The word "that" appears in some lines of the entries. Say how many, and give nothing but the number.

Entries provided section start

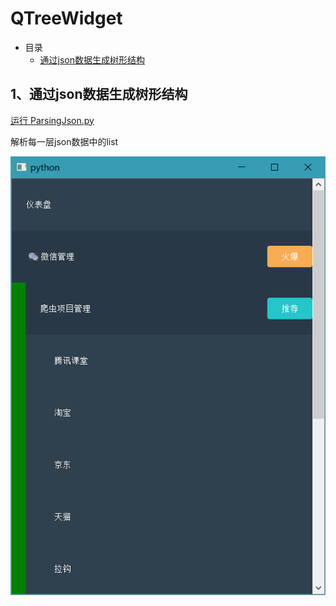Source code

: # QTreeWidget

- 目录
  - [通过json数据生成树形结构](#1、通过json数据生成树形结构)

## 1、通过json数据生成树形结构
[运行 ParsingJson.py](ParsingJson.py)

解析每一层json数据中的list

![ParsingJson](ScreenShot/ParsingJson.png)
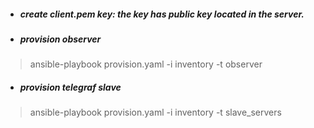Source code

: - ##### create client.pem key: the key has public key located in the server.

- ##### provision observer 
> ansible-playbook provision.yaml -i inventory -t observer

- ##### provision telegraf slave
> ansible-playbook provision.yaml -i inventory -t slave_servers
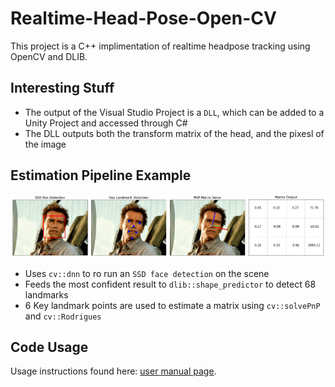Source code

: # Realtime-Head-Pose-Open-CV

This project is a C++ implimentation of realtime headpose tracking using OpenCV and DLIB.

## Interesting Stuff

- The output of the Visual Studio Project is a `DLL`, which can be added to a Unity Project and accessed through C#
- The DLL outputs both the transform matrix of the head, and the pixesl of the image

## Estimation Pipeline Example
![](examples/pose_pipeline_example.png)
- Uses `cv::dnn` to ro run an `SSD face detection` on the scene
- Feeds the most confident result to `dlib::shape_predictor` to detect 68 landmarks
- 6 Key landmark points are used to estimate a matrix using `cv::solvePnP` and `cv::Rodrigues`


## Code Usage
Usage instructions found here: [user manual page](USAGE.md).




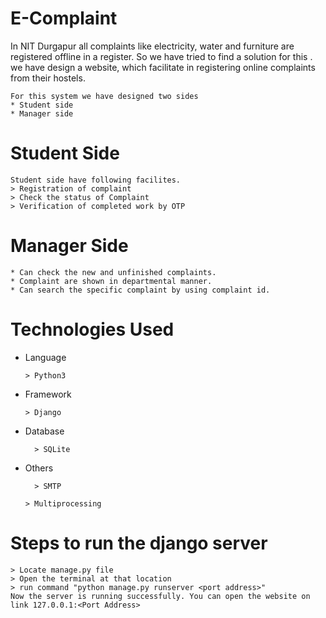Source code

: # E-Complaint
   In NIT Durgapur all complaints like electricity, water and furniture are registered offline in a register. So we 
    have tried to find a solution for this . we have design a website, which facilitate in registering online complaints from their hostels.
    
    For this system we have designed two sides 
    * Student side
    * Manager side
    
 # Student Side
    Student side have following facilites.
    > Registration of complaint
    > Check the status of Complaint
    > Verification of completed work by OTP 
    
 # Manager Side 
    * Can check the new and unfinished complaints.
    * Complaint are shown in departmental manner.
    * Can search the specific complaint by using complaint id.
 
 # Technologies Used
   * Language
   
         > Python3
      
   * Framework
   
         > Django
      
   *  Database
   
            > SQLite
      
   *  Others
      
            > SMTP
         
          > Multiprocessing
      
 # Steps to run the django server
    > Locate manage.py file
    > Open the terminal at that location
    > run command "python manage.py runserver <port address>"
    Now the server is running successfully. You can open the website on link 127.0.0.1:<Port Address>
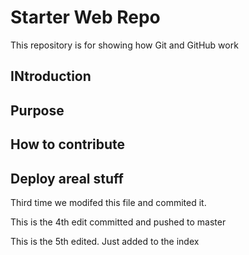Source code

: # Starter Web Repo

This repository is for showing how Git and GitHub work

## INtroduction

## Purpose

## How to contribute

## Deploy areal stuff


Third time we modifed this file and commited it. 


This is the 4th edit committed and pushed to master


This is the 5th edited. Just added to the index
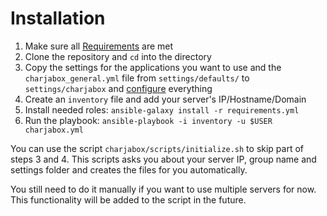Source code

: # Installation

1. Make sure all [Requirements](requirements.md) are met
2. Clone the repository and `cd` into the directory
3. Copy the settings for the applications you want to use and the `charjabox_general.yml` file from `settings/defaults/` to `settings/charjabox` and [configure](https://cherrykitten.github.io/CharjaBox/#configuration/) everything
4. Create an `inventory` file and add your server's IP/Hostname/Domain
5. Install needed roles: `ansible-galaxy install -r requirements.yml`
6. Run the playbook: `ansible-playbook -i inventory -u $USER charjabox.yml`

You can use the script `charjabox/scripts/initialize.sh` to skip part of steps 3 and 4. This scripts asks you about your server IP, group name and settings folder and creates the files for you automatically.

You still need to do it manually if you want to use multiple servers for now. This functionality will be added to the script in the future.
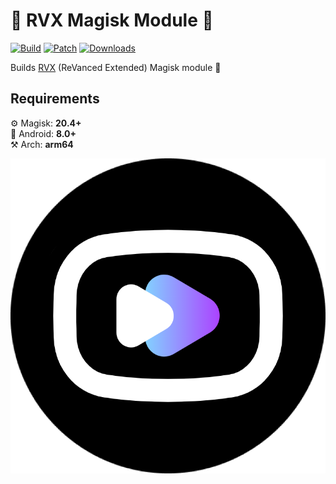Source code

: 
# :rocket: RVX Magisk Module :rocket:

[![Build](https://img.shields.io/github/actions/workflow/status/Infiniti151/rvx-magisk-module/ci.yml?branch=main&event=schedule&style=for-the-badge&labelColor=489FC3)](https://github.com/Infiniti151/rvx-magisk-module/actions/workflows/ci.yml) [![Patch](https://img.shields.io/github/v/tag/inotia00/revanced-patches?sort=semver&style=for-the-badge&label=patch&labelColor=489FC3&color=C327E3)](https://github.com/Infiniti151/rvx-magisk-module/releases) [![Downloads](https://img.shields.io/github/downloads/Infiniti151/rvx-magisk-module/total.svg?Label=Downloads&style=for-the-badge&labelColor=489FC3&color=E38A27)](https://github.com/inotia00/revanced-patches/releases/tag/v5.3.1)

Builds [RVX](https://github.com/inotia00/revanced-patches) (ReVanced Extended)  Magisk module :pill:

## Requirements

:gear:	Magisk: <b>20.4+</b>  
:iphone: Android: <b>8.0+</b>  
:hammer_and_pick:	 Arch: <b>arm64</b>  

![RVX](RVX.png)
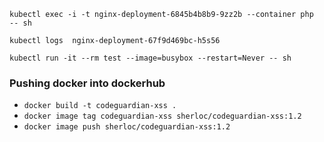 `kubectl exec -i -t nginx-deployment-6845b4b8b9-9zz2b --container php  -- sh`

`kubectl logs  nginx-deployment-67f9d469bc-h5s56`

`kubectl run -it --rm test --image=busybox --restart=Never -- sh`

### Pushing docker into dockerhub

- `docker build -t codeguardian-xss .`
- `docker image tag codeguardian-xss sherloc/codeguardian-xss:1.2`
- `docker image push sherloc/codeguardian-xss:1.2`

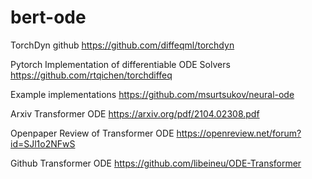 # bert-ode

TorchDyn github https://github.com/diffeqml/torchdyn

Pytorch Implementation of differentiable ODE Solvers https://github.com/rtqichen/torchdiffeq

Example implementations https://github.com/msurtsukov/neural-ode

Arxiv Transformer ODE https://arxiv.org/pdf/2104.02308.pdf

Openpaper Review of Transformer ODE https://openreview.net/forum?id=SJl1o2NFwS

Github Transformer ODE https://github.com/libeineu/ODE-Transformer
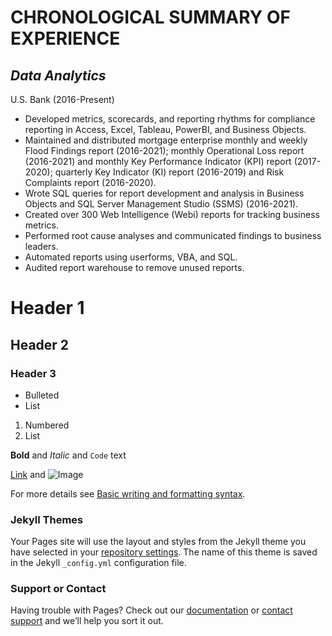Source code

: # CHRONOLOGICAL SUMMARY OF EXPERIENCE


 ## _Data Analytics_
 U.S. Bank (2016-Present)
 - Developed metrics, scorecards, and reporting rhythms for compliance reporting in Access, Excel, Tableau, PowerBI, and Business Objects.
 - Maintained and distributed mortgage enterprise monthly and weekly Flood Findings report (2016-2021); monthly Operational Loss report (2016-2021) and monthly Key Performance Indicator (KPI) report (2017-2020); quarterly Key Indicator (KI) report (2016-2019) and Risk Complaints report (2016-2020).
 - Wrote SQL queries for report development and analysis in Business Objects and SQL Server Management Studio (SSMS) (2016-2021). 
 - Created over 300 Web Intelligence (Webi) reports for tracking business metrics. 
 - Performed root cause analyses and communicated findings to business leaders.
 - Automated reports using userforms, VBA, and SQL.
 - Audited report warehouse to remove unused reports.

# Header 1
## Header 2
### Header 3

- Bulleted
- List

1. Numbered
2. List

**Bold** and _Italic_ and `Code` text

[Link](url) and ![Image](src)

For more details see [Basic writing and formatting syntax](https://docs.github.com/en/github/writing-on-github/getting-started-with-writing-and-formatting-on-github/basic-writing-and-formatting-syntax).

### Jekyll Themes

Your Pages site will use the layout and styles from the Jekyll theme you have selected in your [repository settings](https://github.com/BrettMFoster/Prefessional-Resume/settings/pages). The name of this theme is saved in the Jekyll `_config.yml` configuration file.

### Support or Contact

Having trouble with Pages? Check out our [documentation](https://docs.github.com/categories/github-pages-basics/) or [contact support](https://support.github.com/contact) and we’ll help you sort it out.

Entries provided section end
Entries provided section start

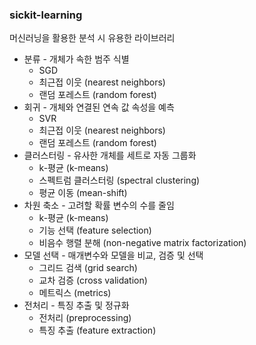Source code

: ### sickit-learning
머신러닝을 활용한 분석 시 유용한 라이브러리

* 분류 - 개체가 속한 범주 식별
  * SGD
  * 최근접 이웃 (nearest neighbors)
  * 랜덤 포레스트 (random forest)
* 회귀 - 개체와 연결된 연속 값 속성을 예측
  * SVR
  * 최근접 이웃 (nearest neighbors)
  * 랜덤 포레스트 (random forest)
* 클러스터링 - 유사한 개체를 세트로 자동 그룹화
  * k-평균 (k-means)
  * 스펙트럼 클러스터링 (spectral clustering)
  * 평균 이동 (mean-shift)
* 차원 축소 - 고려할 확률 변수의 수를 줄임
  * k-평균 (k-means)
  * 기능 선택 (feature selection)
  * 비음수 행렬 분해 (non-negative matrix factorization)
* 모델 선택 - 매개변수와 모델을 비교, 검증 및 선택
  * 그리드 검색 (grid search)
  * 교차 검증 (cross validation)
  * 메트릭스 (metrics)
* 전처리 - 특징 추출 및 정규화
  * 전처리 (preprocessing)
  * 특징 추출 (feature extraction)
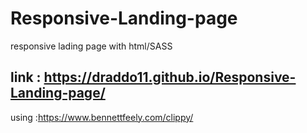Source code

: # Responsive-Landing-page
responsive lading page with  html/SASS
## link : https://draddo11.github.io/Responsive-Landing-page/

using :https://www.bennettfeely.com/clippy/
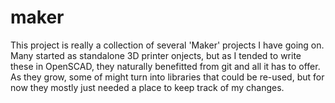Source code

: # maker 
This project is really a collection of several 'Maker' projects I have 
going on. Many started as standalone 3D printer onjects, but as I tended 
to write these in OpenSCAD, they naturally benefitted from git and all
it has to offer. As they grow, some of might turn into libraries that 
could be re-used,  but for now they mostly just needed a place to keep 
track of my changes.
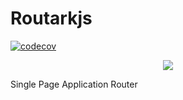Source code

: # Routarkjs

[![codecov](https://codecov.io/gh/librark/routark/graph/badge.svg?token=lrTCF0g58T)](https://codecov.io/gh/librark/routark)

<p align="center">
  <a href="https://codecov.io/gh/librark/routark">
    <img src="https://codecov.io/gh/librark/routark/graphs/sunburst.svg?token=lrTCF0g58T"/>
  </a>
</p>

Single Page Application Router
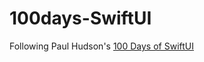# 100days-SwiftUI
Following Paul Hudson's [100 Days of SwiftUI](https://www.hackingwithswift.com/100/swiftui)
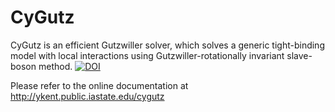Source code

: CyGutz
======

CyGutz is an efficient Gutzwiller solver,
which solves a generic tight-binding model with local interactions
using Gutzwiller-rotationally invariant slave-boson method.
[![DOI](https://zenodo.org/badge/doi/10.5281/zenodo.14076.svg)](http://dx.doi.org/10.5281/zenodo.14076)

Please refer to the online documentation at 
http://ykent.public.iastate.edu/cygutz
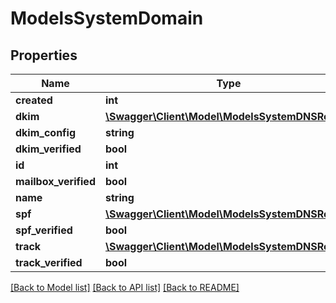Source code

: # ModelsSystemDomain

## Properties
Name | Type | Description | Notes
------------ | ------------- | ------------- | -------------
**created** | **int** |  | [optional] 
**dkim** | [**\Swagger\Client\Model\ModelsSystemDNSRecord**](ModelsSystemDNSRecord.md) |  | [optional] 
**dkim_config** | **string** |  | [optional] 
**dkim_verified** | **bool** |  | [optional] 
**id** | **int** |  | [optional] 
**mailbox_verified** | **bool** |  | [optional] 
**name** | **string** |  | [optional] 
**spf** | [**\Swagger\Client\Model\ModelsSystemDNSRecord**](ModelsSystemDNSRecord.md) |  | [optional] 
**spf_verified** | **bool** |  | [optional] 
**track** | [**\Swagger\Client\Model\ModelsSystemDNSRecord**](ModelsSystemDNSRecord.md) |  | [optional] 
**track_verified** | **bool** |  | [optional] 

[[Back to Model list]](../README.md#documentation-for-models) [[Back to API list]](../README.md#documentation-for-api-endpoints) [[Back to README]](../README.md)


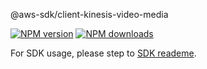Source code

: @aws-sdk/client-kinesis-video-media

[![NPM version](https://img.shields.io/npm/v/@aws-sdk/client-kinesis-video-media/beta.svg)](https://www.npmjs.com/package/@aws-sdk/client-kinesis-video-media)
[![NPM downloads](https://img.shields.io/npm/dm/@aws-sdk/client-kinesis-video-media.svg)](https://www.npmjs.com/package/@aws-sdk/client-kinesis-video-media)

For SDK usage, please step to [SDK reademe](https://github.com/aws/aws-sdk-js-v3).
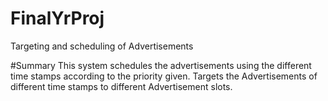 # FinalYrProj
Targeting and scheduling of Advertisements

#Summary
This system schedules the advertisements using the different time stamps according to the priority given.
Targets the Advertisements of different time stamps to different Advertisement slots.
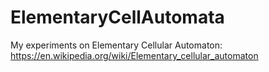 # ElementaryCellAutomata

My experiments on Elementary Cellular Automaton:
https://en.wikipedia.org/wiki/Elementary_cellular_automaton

Entries provided section end

> Answer for this exercise:
2